• ACTIVITY
Copy every record below exactly as it appears.

• SOURCE MATERIAL
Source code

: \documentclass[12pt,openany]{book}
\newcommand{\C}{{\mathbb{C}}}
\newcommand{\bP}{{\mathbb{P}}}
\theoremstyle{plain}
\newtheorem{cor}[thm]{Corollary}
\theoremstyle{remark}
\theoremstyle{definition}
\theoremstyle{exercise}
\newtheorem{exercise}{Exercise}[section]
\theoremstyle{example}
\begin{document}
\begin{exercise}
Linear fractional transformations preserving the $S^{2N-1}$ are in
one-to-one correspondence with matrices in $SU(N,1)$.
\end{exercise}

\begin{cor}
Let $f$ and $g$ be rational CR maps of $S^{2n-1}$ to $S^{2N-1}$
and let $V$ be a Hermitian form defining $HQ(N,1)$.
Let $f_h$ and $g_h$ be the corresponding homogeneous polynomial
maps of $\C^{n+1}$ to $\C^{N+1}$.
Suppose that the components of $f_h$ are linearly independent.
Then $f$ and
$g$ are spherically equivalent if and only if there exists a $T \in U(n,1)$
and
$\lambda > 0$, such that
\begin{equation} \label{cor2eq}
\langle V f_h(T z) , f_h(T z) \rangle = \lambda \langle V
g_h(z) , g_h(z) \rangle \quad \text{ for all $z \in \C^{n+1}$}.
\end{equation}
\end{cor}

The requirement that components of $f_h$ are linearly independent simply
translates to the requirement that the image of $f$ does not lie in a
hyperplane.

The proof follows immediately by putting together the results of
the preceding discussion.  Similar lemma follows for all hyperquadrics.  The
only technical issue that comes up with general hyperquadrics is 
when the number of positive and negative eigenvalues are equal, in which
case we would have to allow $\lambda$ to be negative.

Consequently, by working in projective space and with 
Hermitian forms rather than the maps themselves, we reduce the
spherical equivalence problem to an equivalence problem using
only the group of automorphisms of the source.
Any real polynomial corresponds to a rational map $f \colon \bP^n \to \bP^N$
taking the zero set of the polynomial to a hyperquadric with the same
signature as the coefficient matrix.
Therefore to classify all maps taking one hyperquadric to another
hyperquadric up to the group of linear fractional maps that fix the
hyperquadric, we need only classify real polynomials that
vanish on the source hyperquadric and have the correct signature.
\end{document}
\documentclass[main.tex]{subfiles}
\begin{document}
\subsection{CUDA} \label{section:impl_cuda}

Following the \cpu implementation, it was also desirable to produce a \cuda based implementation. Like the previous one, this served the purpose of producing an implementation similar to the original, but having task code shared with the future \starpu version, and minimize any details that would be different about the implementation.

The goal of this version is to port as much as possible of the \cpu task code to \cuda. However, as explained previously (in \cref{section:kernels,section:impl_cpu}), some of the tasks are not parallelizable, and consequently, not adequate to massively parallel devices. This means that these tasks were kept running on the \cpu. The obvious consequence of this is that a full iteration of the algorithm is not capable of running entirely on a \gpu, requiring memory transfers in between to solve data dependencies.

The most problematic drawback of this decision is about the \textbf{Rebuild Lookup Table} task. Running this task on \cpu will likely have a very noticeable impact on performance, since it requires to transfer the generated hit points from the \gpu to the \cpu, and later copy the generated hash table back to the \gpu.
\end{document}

• WRITTEN ANSWER
Source code

: \documentclass[12pt,openany]{book}
\newcommand{\C}{{\mathbb{C}}}
\newcommand{\bP}{{\mathbb{P}}}
\theoremstyle{plain}
\newtheorem{cor}[thm]{Corollary}
\theoremstyle{remark}
\theoremstyle{definition}
\theoremstyle{exercise}
\newtheorem{exercise}{Exercise}[section]
\theoremstyle{example}
\begin{document}
\begin{exercise}
Linear fractional transformations preserving the $S^{2N-1}$ are in
one-to-one correspondence with matrices in $SU(N,1)$.
\end{exercise}

\begin{cor}
Let $f$ and $g$ be rational CR maps of $S^{2n-1}$ to $S^{2N-1}$
and let $V$ be a Hermitian form defining $HQ(N,1)$.
Let $f_h$ and $g_h$ be the corresponding homogeneous polynomial
maps of $\C^{n+1}$ to $\C^{N+1}$.
Suppose that the components of $f_h$ are linearly independent.
Then $f$ and
$g$ are spherically equivalent if and only if there exists a $T \in U(n,1)$
and
$\lambda > 0$, such that
\begin{equation} \label{cor2eq}
\langle V f_h(T z) , f_h(T z) \rangle = \lambda \langle V
g_h(z) , g_h(z) \rangle \quad \text{ for all $z \in \C^{n+1}$}.
\end{equation}
\end{cor}

The requirement that components of $f_h$ are linearly independent simply
translates to the requirement that the image of $f$ does not lie in a
hyperplane.

The proof follows immediately by putting together the results of
the preceding discussion.  Similar lemma follows for all hyperquadrics.  The
only technical issue that comes up with general hyperquadrics is 
when the number of positive and negative eigenvalues are equal, in which
case we would have to allow $\lambda$ to be negative.

Consequently, by working in projective space and with 
Hermitian forms rather than the maps themselves, we reduce the
spherical equivalence problem to an equivalence problem using
only the group of automorphisms of the source.
Any real polynomial corresponds to a rational map $f \colon \bP^n \to \bP^N$
taking the zero set of the polynomial to a hyperquadric with the same
signature as the coefficient matrix.
Therefore to classify all maps taking one hyperquadric to another
hyperquadric up to the group of linear fractional maps that fix the
hyperquadric, we need only classify real polynomials that
vanish on the source hyperquadric and have the correct signature.
\end{document}
\documentclass[main.tex]{subfiles}
\begin{document}
\subsection{CUDA} \label{section:impl_cuda}

Following the \cpu implementation, it was also desirable to produce a \cuda based implementation. Like the previous one, this served the purpose of producing an implementation similar to the original, but having task code shared with the future \starpu version, and minimize any details that would be different about the implementation.

The goal of this version is to port as much as possible of the \cpu task code to \cuda. However, as explained previously (in \cref{section:kernels,section:impl_cpu}), some of the tasks are not parallelizable, and consequently, not adequate to massively parallel devices. This means that these tasks were kept running on the \cpu. The obvious consequence of this is that a full iteration of the algorithm is not capable of running entirely on a \gpu, requiring memory transfers in between to solve data dependencies.

The most problematic drawback of this decision is about the \textbf{Rebuild Lookup Table} task. Running this task on \cpu will likely have a very noticeable impact on performance, since it requires to transfer the generated hit points from the \gpu to the \cpu, and later copy the generated hash table back to the \gpu.
\end{document}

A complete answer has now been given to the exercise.